[INFORMATION PROVIDED Boundary: Start]

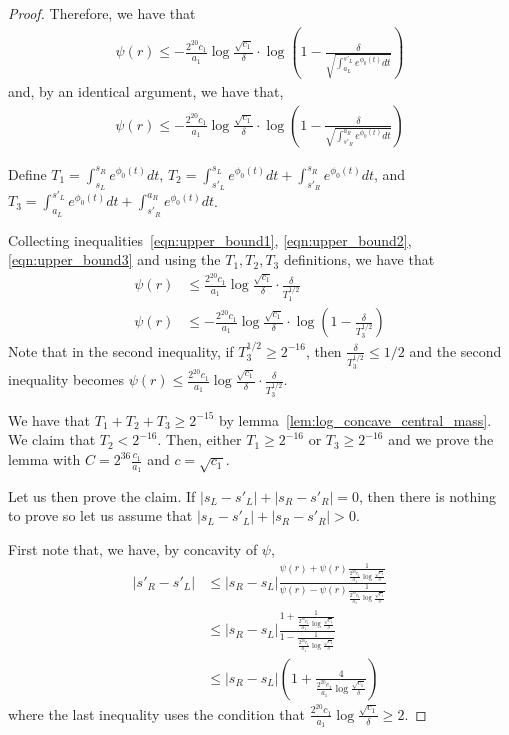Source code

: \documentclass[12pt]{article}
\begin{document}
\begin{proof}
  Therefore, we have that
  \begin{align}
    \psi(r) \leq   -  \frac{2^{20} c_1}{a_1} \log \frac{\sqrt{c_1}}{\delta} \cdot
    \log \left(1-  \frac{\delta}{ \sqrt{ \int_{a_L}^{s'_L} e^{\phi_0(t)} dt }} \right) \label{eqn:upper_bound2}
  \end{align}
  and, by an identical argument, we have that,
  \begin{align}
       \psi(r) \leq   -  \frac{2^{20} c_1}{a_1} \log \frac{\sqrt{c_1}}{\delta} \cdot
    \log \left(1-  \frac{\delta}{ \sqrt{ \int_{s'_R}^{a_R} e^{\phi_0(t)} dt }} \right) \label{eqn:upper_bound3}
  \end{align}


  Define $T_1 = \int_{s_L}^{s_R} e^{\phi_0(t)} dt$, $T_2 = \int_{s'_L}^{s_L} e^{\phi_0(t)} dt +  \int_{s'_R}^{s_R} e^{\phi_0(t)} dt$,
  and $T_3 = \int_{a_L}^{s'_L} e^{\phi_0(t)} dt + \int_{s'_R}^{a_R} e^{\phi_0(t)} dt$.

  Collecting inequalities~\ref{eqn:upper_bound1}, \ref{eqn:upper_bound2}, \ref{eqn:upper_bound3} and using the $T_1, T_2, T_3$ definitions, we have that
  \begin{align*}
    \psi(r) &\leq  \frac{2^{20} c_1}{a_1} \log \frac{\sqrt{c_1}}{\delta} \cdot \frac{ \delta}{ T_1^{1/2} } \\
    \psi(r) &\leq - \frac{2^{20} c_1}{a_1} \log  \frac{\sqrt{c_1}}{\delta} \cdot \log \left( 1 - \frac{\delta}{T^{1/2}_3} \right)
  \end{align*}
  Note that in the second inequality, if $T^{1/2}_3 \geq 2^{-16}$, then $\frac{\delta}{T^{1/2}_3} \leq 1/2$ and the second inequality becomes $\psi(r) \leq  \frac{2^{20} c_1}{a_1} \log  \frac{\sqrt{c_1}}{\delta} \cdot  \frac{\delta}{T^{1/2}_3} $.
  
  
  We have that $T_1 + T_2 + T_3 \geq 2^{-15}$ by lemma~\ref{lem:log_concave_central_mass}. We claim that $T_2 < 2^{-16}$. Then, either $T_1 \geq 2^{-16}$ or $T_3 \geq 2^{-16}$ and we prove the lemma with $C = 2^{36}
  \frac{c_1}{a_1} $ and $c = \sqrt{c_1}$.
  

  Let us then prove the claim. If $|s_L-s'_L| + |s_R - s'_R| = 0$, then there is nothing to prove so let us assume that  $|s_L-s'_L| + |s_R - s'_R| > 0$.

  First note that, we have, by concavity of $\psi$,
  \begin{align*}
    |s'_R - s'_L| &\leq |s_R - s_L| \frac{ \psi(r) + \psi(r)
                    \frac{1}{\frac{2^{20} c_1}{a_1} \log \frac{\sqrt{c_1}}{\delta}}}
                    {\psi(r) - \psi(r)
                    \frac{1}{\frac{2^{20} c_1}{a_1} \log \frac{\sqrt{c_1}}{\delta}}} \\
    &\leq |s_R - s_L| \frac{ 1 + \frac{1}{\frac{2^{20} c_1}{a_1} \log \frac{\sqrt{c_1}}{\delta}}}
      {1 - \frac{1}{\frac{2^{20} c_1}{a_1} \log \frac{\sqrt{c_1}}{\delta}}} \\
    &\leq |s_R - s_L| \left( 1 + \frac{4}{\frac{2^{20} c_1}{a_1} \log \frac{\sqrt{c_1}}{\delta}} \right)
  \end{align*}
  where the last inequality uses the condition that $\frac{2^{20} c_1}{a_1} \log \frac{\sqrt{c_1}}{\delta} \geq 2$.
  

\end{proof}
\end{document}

[INFORMATION PROVIDED Boundary: End]

- **WHAT YOU NEED TO DO**:
Search the entries above for the string "right", and report each line where it occurs.

- **ANSWER TO THE EXERCISE**:
    \log \left(1-  \frac{\delta}{ \sqrt{ \int_{a_L}^{s'_L} e^{\phi_0(t)} dt }} \right) \label{eqn:upper_bound2}
    \log \left(1-  \frac{\delta}{ \sqrt{ \int_{s'_R}^{a_R} e^{\phi_0(t)} dt }} \right) \label{eqn:upper_bound3}
    \psi(r) &\leq - \frac{2^{20} c_1}{a_1} \log  \frac{\sqrt{c_1}}{\delta} \cdot \log \left( 1 - \frac{\delta}{T^{1/2}_3} \right)
    &\leq |s_R - s_L| \left( 1 + \frac{4}{\frac{2^{20} c_1}{a_1} \log \frac{\sqrt{c_1}}{\delta}} \right)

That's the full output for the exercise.